Bayesian inverse modeling is important for a better understanding of hydrological processes. However, this approach can be computationally demanding as it usually requires a large number of model evaluations. To address this issue, one can take advantage of surrogate modeling techniques. Nevertheless, when approximation error of the surrogate model is neglected in inverse modeling, the inversion result will be biased. In this paper, we develop a surrogate-based Bayesian inversion framework that explicitly quantifies and gradually reduces the approximation error of the surrogate. Specifically, two strategies are proposed and compared.
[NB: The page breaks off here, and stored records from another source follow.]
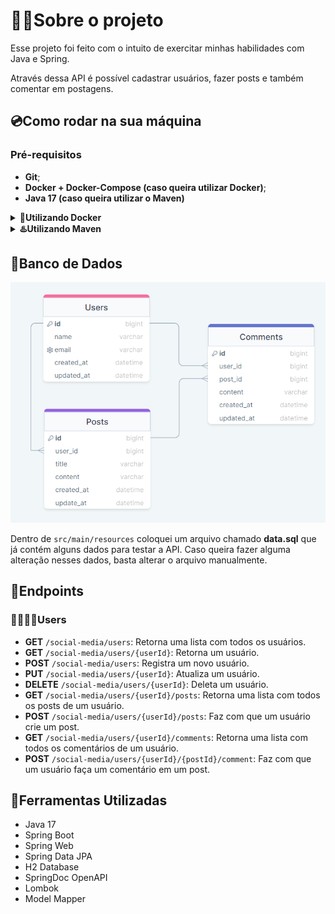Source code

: # 👨‍💻‍Sobre o projeto

Esse projeto foi feito com o intuito de exercitar minhas habilidades com Java e Spring.

Através dessa API é possível cadastrar usuários, fazer posts e também comentar em postagens.

## 💿Como rodar na sua máquina

### Pré-requisitos

- **Git**;
- **Docker + Docker-Compose (caso queira utilizar Docker)**;
- **Java 17 (caso queira utilizar o Maven)**

<details>
    <summary><b>🐳Utilizando Docker</b></summary>

```shell
# Clone o repositório na sua máquina
$ git clone https://github.com/lleonardus/social-media.git

# Abra a pasta do projeto
$ cd social-media

# Inicie o projeto usando Docker
$ docker-compose up
```

Após esse processo, a API vai estar rodando em **http://localhost:8080**
e a documentação estará disponível em **http://localhost:8080/swagger-ui.html**.

</details>

<details>
    <summary><b>♨️Utilizando Maven</b></summary>

```shell
# Clone o repositório na sua máquina
$ git clone https://github.com/lleonardus/social-media.git

# Abra a pasta do projeto
$ cd social-media

# Inicie o projeto usando Maven
$ ./mvnw spring-boot:run
```

Após esse processo, a API vai estar rodando em **http://localhost:8080**,
a documentação estará disponível em **http://localhost:8080/swagger-ui.html**
e o banco de dados (H2 database) poderá ser acessado em **http://localhost:8080/h2-console/**

</details>

## 💾Banco de Dados

![diagrama](images/diagrama.png)

Dentro de `src/main/resources` coloquei um arquivo chamado **data.sql** que já contém alguns dados
para testar a API. Caso queira fazer alguma alteração nesses dados, basta alterar o arquivo manualmente.

## 🎯Endpoints

### 👨‍👩‍👧‍👦Users

- **GET** `/social-media/users`: Retorna uma lista com todos os usuários.
- **GET** `/social-media/users/{userId}`: Retorna um usuário.
- **POST** `/social-media/users`: Registra um novo usuário.
- **PUT** `/social-media/users/{userId}`: Atualiza um usuário.
- **DELETE** `/social-media/users/{userId}`: Deleta um usuário.
- **GET** `/social-media/users/{userId}/posts`: Retorna uma lista com todos os posts de um usuário.
- **POST** `/social-media/users/{userId}/posts`: Faz com que um usuário crie um post.
- **GET** `/social-media/users/{userId}/comments`: Retorna uma lista com todos os comentários de um usuário.
- **POST** `/social-media/users/{userId}/{postId}/comment`: Faz com que um usuário faça um comentário em um post.

## 🧰Ferramentas Utilizadas

- Java 17
- Spring Boot
- Spring Web
- Spring Data JPA
- H2 Database
- SpringDoc OpenAPI
- Lombok
- Model Mapper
The first strategy works by obtaining an ensemble of sparse polynomial chaos expansion (PCE) surrogates with Markov chain Monte Carlo sampling, while the second one uses Gaussian process (GP) to simulate the approximation error of a single sparse PCE surrogate. The two strategies can also be applied with other surrogates, thus they have general applicability. By adaptively refining the surrogate over the posterior distribution, we can gradually reduce the surrogate approximation error to a small level. Demonstrated with three case studies involving high-dimensionality, multi-modality and a real-world application, respectively, it is found that both strategies can reduce the bias introduced by surrogate modeling, while the second strategy has a better performance as it integrates two methods (i.e., sparse PCE and GP) that complement each other.